Repeat, exactly and in full, the lines of the listing below, but without any pictures.

_ _ _ _ _ _ _

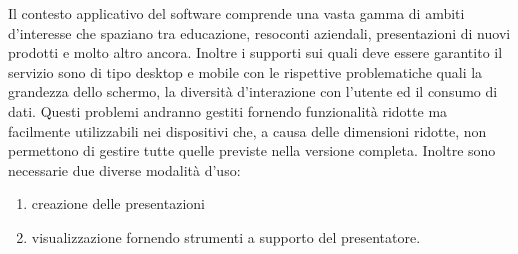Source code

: Il contesto applicativo del software comprende una vasta gamma di ambiti d'interesse che spaziano tra educazione, resoconti aziendali, presentazioni di nuovi prodotti e molto altro ancora.
Inoltre i supporti sui quali deve essere garantito il servizio sono di tipo desktop e mobile con le rispettive problematiche quali la grandezza dello schermo, la diversità d’interazione con l’utente ed il consumo di dati. Questi problemi andranno gestiti fornendo funzionalità ridotte ma facilmente utilizzabili nei dispositivi che, a causa delle dimensioni ridotte, non permettono di gestire tutte quelle previste nella versione completa.
Inoltre sono necessarie due diverse modalità d’uso:
\begin{enumerate}
  \item creazione delle presentazioni
  \item visualizzazione fornendo strumenti a supporto del presentatore.
\end{enumerate}
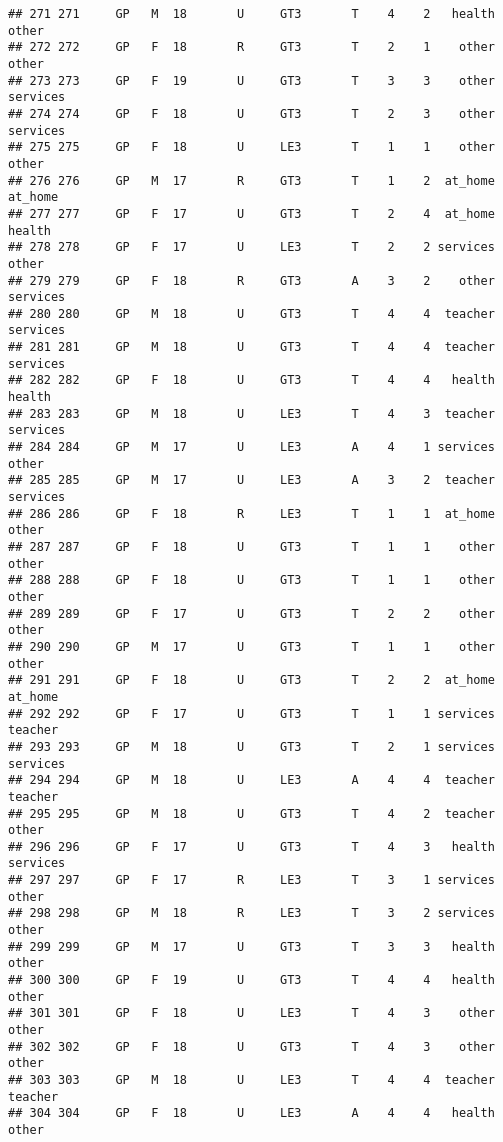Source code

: \documentclass[]{article}
\begin{document}
\begin{verbatim}
## 271 271     GP   M  18       U     GT3       T    4    2   health    other
## 272 272     GP   F  18       R     GT3       T    2    1    other    other
## 273 273     GP   F  19       U     GT3       T    3    3    other services
## 274 274     GP   F  18       U     GT3       T    2    3    other services
## 275 275     GP   F  18       U     LE3       T    1    1    other    other
## 276 276     GP   M  17       R     GT3       T    1    2  at_home  at_home
## 277 277     GP   F  17       U     GT3       T    2    4  at_home   health
## 278 278     GP   F  17       U     LE3       T    2    2 services    other
## 279 279     GP   F  18       R     GT3       A    3    2    other services
## 280 280     GP   M  18       U     GT3       T    4    4  teacher services
## 281 281     GP   M  18       U     GT3       T    4    4  teacher services
## 282 282     GP   F  18       U     GT3       T    4    4   health   health
## 283 283     GP   M  18       U     LE3       T    4    3  teacher services
## 284 284     GP   M  17       U     LE3       A    4    1 services    other
## 285 285     GP   M  17       U     LE3       A    3    2  teacher services
## 286 286     GP   F  18       R     LE3       T    1    1  at_home    other
## 287 287     GP   F  18       U     GT3       T    1    1    other    other
## 288 288     GP   F  18       U     GT3       T    1    1    other    other
## 289 289     GP   F  17       U     GT3       T    2    2    other    other
## 290 290     GP   M  17       U     GT3       T    1    1    other    other
## 291 291     GP   F  18       U     GT3       T    2    2  at_home  at_home
## 292 292     GP   F  17       U     GT3       T    1    1 services  teacher
## 293 293     GP   M  18       U     GT3       T    2    1 services services
## 294 294     GP   M  18       U     LE3       A    4    4  teacher  teacher
## 295 295     GP   M  18       U     GT3       T    4    2  teacher    other
## 296 296     GP   F  17       U     GT3       T    4    3   health services
## 297 297     GP   F  17       R     LE3       T    3    1 services    other
## 298 298     GP   M  18       R     LE3       T    3    2 services    other
## 299 299     GP   M  17       U     GT3       T    3    3   health    other
## 300 300     GP   F  19       U     GT3       T    4    4   health    other
## 301 301     GP   F  18       U     LE3       T    4    3    other    other
## 302 302     GP   F  18       U     GT3       T    4    3    other    other
## 303 303     GP   M  18       U     LE3       T    4    4  teacher  teacher
## 304 304     GP   F  18       U     LE3       A    4    4   health    other

\end{verbatim}
\end{document}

_ _ _ _ _ _ _

Response to the task:
Source code

: Il contesto applicativo del software comprende una vasta gamma di ambiti d'interesse che spaziano tra educazione, resoconti aziendali, presentazioni di nuovi prodotti e molto altro ancora.
Inoltre i supporti sui quali deve essere garantito il servizio sono di tipo desktop e mobile con le rispettive problematiche quali la grandezza dello schermo, la diversità d’interazione con l’utente ed il consumo di dati. Questi problemi andranno gestiti fornendo funzionalità ridotte ma facilmente utilizzabili nei dispositivi che, a causa delle dimensioni ridotte, non permettono di gestire tutte quelle previste nella versione completa.
Inoltre sono necessarie due diverse modalità d’uso:
\begin{enumerate}
  \item creazione delle presentazioni
  \item visualizzazione fornendo strumenti a supporto del presentatore.
\end{enumerate}
Source code

: \documentclass[]{article}
\begin{document}
\begin{verbatim}
## 271 271     GP   M  18       U     GT3       T    4    2   health    other
## 272 272     GP   F  18       R     GT3       T    2    1    other    other
## 273 273     GP   F  19       U     GT3       T    3    3    other services
## 274 274     GP   F  18       U     GT3       T    2    3    other services
## 275 275     GP   F  18       U     LE3       T    1    1    other    other
## 276 276     GP   M  17       R     GT3       T    1    2  at_home  at_home
## 277 277     GP   F  17       U     GT3       T    2    4  at_home   health
## 278 278     GP   F  17       U     LE3       T    2    2 services    other
## 279 279     GP   F  18       R     GT3       A    3    2    other services
## 280 280     GP   M  18       U     GT3       T    4    4  teacher services
## 281 281     GP   M  18       U     GT3       T    4    4  teacher services
## 282 282     GP   F  18       U     GT3       T    4    4   health   health
## 283 283     GP   M  18       U     LE3       T    4    3  teacher services
## 284 284     GP   M  17       U     LE3       A    4    1 services    other
## 285 285     GP   M  17       U     LE3       A    3    2  teacher services
## 286 286     GP   F  18       R     LE3       T    1    1  at_home    other
## 287 287     GP   F  18       U     GT3       T    1    1    other    other
## 288 288     GP   F  18       U     GT3       T    1    1    other    other
## 289 289     GP   F  17       U     GT3       T    2    2    other    other
## 290 290     GP   M  17       U     GT3       T    1    1    other    other
## 291 291     GP   F  18       U     GT3       T    2    2  at_home  at_home
## 292 292     GP   F  17       U     GT3       T    1    1 services  teacher
## 293 293     GP   M  18       U     GT3       T    2    1 services services
## 294 294     GP   M  18       U     LE3       A    4    4  teacher  teacher
## 295 295     GP   M  18       U     GT3       T    4    2  teacher    other
## 296 296     GP   F  17       U     GT3       T    4    3   health services
## 297 297     GP   F  17       R     LE3       T    3    1 services    other
## 298 298     GP   M  18       R     LE3       T    3    2 services    other
## 299 299     GP   M  17       U     GT3       T    3    3   health    other
## 300 300     GP   F  19       U     GT3       T    4    4   health    other
## 301 301     GP   F  18       U     LE3       T    4    3    other    other
## 302 302     GP   F  18       U     GT3       T    4    3    other    other
## 303 303     GP   M  18       U     LE3       T    4    4  teacher  teacher
## 304 304     GP   F  18       U     LE3       A    4    4   health    other

\end{verbatim}
\end{document}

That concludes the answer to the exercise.